PROBLEM
Every entry below should be reproduced exactly, with all pictures left out.

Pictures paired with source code
▬▬▬

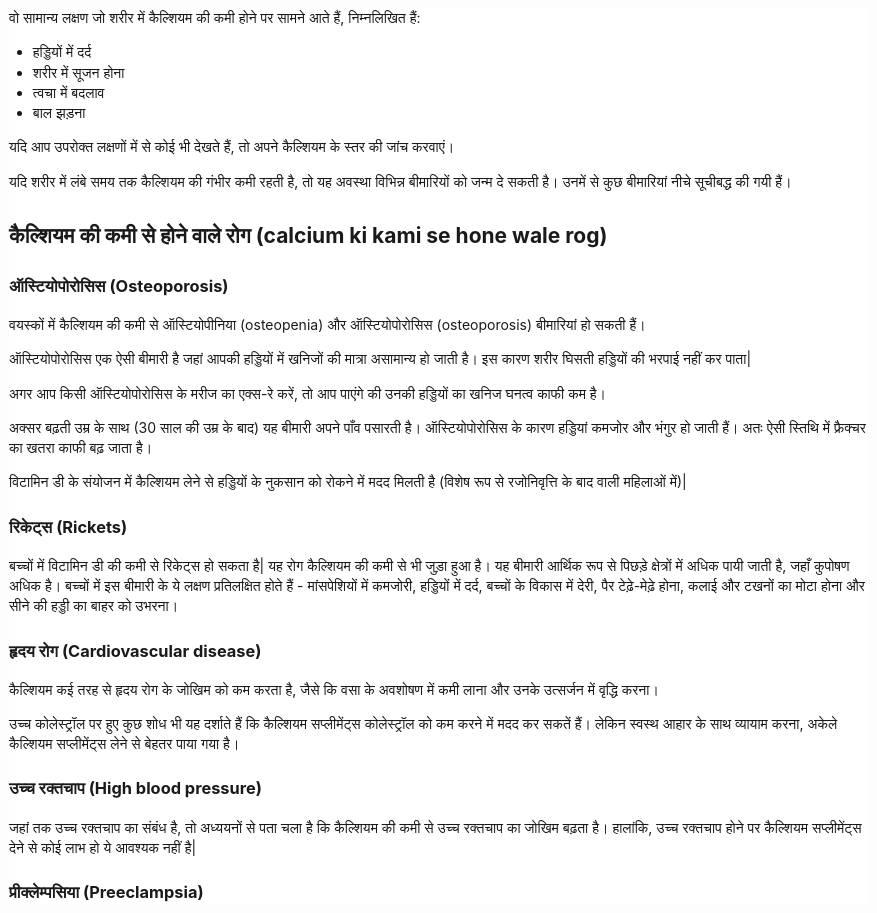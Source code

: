 वो सामान्य लक्षण जो शरीर में कैल्शियम की कमी होने पर सामने आते हैं, निम्नलिखित हैं:

* हड्डियों में दर्द
* शरीर में सूजन होना
* त्वचा में बदलाव
* बाल झड़ना

यदि आप उपरोक्त लक्षणों में से कोई भी देखते हैं, तो अपने कैल्शियम के स्तर की जांच करवाएं।

यदि शरीर में लंबे समय तक कैल्शियम की गंभीर कमी रहती है, तो यह अवस्था विभिन्न बीमारियों को जन्म दे सकती है। उनमें से कुछ बीमारियां नीचे सूचीबद्ध की गयी हैं।


## कैल्शियम की कमी से होने वाले रोग (calcium ki kami se hone wale rog)

### ऑस्टियोपोरोसिस (Osteoporosis)

वयस्कों में कैल्शियम की कमी से ऑस्टियोपीनिया (osteopenia) और ऑस्टियोपोरोसिस (osteoporosis) बीमारियां हो सकती हैं।

ऑस्टियोपोरोसिस एक ऐसी बीमारी है जहां आपकी हड्डियों में खनिजों की मात्रा असामान्य हो जाती है। इस कारण शरीर घिसती हड्डियों की भरपाई नहीं कर पाता| 

अगर आप किसी ऑस्टियोपोरोसिस के मरीज का एक्स-रे करें, तो आप पाएंगे की उनकी हड्डियों का खनिज घनत्व काफी कम है।

अक्सर बढ़ती उम्र के साथ (30 साल की उम्र के बाद) यह बीमारी अपने पाँव पसारती है। ऑस्टियोपोरोसिस के कारण हड्डियां कमजोर और भंगुर हो जाती हैं। अतः ऐसी स्तिथि में फ्रैक्चर का खतरा काफी बढ़ जाता है।

विटामिन डी के संयोजन में कैल्शियम लेने से हड्डियों के नुकसान को रोकने में मदद मिलती है (विशेष रूप से रजोनिवृत्ति के बाद वाली महिलाओं में)| 

### रिकेट्स (Rickets)

बच्चों में विटामिन डी की कमी से रिकेट्स हो सकता है| यह रोग कैल्शियम की कमी से भी जुड़ा हुआ है। यह बीमारी आर्थिक रूप से पिछड़े क्षेत्रों में अधिक पायी जाती है, जहाँ कुपोषण अधिक है। बच्चों में इस बीमारी के ये लक्षण प्रतिलक्षित होते हैं - मांसपेशियों में कमजोरी, हड्डियों में दर्द, बच्चों के विकास में देरी, पैर टेढ़े-मेढ़े होना, कलाई और टखनों का मोटा होना और सीने की हड्डी का बाहर को उभरना। 

### हृदय रोग (Cardiovascular disease)

कैल्शियम कई तरह से हृदय रोग के जोखिम को कम करता है, जैसे कि वसा के अवशोषण में कमी लाना और उनके उत्सर्जन में वृद्धि करना।

उच्च कोलेस्ट्रॉल पर हुए कुछ शोध भी यह दर्शाते हैं कि कैल्शियम सप्लीमेंट्स कोलेस्ट्रॉल को कम करने में मदद कर सकतें हैं। लेकिन स्वस्थ आहार के साथ व्यायाम करना, अकेले कैल्शियम सप्लीमेंट्स लेने से बेहतर पाया गया है।

### उच्च रक्तचाप (High blood pressure)

जहां तक ​​उच्च रक्तचाप का संबंध है, तो अध्ययनों से पता चला है कि कैल्शियम की कमी से उच्च रक्तचाप का जोखिम बढ़ता है। हालांकि, उच्च रक्तचाप होने पर कैल्शियम सप्लीमेंट्स देने से कोई लाभ हो ये आवश्यक नहीं है| 

### प्रीक्लेम्पसिया (Preeclampsia)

▬▬▬

TASK SOLUTION
Source code

: वो सामान्य लक्षण जो शरीर में कैल्शियम की कमी होने पर सामने आते हैं, निम्नलिखित हैं:

* हड्डियों में दर्द
* शरीर में सूजन होना
* त्वचा में बदलाव
* बाल झड़ना

यदि आप उपरोक्त लक्षणों में से कोई भी देखते हैं, तो अपने कैल्शियम के स्तर की जांच करवाएं।

यदि शरीर में लंबे समय तक कैल्शियम की गंभीर कमी रहती है, तो यह अवस्था विभिन्न बीमारियों को जन्म दे सकती है। उनमें से कुछ बीमारियां नीचे सूचीबद्ध की गयी हैं।


## कैल्शियम की कमी से होने वाले रोग (calcium ki kami se hone wale rog)

### ऑस्टियोपोरोसिस (Osteoporosis)

वयस्कों में कैल्शियम की कमी से ऑस्टियोपीनिया (osteopenia) और ऑस्टियोपोरोसिस (osteoporosis) बीमारियां हो सकती हैं।

ऑस्टियोपोरोसिस एक ऐसी बीमारी है जहां आपकी हड्डियों में खनिजों की मात्रा असामान्य हो जाती है। इस कारण शरीर घिसती हड्डियों की भरपाई नहीं कर पाता| 

अगर आप किसी ऑस्टियोपोरोसिस के मरीज का एक्स-रे करें, तो आप पाएंगे की उनकी हड्डियों का खनिज घनत्व काफी कम है।

अक्सर बढ़ती उम्र के साथ (30 साल की उम्र के बाद) यह बीमारी अपने पाँव पसारती है। ऑस्टियोपोरोसिस के कारण हड्डियां कमजोर और भंगुर हो जाती हैं। अतः ऐसी स्तिथि में फ्रैक्चर का खतरा काफी बढ़ जाता है।

विटामिन डी के संयोजन में कैल्शियम लेने से हड्डियों के नुकसान को रोकने में मदद मिलती है (विशेष रूप से रजोनिवृत्ति के बाद वाली महिलाओं में)| 

### रिकेट्स (Rickets)

बच्चों में विटामिन डी की कमी से रिकेट्स हो सकता है| यह रोग कैल्शियम की कमी से भी जुड़ा हुआ है। यह बीमारी आर्थिक रूप से पिछड़े क्षेत्रों में अधिक पायी जाती है, जहाँ कुपोषण अधिक है। बच्चों में इस बीमारी के ये लक्षण प्रतिलक्षित होते हैं - मांसपेशियों में कमजोरी, हड्डियों में दर्द, बच्चों के विकास में देरी, पैर टेढ़े-मेढ़े होना, कलाई और टखनों का मोटा होना और सीने की हड्डी का बाहर को उभरना। 

### हृदय रोग (Cardiovascular disease)

कैल्शियम कई तरह से हृदय रोग के जोखिम को कम करता है, जैसे कि वसा के अवशोषण में कमी लाना और उनके उत्सर्जन में वृद्धि करना।

उच्च कोलेस्ट्रॉल पर हुए कुछ शोध भी यह दर्शाते हैं कि कैल्शियम सप्लीमेंट्स कोलेस्ट्रॉल को कम करने में मदद कर सकतें हैं। लेकिन स्वस्थ आहार के साथ व्यायाम करना, अकेले कैल्शियम सप्लीमेंट्स लेने से बेहतर पाया गया है।

### उच्च रक्तचाप (High blood pressure)

जहां तक ​​उच्च रक्तचाप का संबंध है, तो अध्ययनों से पता चला है कि कैल्शियम की कमी से उच्च रक्तचाप का जोखिम बढ़ता है। हालांकि, उच्च रक्तचाप होने पर कैल्शियम सप्लीमेंट्स देने से कोई लाभ हो ये आवश्यक नहीं है| 

### प्रीक्लेम्पसिया (Preeclampsia)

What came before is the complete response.